In this small series, the piercing method needed a long operation time. However, both during and after the surgery, no specific problems were encountered in relation to this technique, apart from postoperative gastric stasis in one patient who needed fasting and infusion. One possible reason for the relatively long operation time may be that the piercing method was still under development up to the study period. Piercing the stomach, firing an endoscopic linear stapler to create a posterior anastomosis with both the proximal and distal transected edges of the stomach brought close together, and cutting the anterior walls of the proximal and distal remnant stomach, including the transected edges, to establish the anterior anastomosis are processes specific to the piercing method not required of other anastomotic methods. Both surgeons and assistants needed time to become used to performing these new procedures during the study period. The operation time will be shortened once the procedure is established as a standard maneuver. It is unclear whether gastric stasis in one patient was associated with the piercing method, as colitis induced by C. difficile toxin as an early postoperative event in a relatively elderly woman possibly affected the motility of the whole intestinal tract. Although the incidence of gastric stasis after TLPPG with gastrogastrostomy using the piercing method is expected to be equal to that after hand-stitch gastrogastrostomy, further data from a larger-scale study need to be collected and evaluated.

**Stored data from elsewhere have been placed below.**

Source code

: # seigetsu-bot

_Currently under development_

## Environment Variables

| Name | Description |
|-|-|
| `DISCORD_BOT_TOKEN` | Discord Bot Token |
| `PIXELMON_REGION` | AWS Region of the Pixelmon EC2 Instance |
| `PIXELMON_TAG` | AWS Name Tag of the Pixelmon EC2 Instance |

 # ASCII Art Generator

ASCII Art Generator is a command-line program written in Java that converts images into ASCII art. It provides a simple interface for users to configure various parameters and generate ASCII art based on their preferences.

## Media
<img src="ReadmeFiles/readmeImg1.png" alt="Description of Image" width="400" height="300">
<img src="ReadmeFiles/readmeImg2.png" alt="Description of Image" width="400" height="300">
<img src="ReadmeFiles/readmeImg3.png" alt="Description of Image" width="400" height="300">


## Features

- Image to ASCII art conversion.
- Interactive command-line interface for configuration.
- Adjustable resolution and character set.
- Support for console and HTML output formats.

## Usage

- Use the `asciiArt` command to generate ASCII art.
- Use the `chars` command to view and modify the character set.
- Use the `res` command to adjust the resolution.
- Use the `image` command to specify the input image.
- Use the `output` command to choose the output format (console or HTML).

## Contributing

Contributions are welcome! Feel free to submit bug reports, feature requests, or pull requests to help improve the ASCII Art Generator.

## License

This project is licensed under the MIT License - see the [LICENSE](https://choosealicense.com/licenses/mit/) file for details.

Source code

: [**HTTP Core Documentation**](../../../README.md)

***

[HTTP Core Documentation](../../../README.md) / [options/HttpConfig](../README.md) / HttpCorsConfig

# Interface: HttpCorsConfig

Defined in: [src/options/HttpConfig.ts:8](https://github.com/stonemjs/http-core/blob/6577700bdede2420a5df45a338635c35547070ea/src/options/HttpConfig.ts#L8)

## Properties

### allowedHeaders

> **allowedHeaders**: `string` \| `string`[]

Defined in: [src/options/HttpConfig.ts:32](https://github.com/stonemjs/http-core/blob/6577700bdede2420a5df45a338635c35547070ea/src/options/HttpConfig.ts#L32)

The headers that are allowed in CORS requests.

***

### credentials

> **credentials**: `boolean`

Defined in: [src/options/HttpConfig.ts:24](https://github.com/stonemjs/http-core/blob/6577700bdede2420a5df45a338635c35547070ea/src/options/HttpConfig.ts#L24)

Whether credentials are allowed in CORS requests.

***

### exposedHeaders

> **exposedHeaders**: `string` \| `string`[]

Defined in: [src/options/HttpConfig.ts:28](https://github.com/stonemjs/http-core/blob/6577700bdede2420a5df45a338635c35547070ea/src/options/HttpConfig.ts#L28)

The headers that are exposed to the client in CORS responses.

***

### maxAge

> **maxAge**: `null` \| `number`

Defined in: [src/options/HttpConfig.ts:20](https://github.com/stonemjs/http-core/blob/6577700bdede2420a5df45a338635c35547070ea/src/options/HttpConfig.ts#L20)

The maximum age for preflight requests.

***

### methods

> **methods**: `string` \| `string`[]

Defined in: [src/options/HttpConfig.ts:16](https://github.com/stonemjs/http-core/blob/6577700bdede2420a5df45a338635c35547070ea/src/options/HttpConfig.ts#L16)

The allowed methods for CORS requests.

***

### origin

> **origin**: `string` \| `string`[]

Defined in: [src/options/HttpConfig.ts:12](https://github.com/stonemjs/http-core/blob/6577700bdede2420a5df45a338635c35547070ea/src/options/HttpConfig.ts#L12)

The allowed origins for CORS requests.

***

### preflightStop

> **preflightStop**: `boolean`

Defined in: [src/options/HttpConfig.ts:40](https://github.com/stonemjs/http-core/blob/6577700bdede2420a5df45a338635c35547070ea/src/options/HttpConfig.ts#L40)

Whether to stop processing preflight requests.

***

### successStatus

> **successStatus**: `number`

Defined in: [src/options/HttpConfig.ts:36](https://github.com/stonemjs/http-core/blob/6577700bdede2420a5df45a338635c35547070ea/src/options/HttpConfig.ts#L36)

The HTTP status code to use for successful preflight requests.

In the piercing method, the need for a curved tip and a black cartridge, which normally are not used in gastrointestinal surgery, is a limitation. However, these types of cartridges can be purchased easily and are not indispensable in the piercing method. Both the piercing technique and creation of the anterior wall can be performed using a regular cartridge, although a curved tip and a black cartridge help to make the piercing method safer and easier to perform.

In conclusion, the piercing method can safely create an intracorporeal mechanical end-to-end gastrogastrostomy in TLPPG. Piercing the stomach using an endoscopic linear stapler, which is essential to this approach, is an entirely new technique for the creation of gastrointestinal anastomosis, and should be considered a valid option for intracorporeal end-to-end gastrogastrostomy in TLPPG. Further experience and investigation will be required to verify whether the piercing method is a workable solution for patients undergoing TLPPG.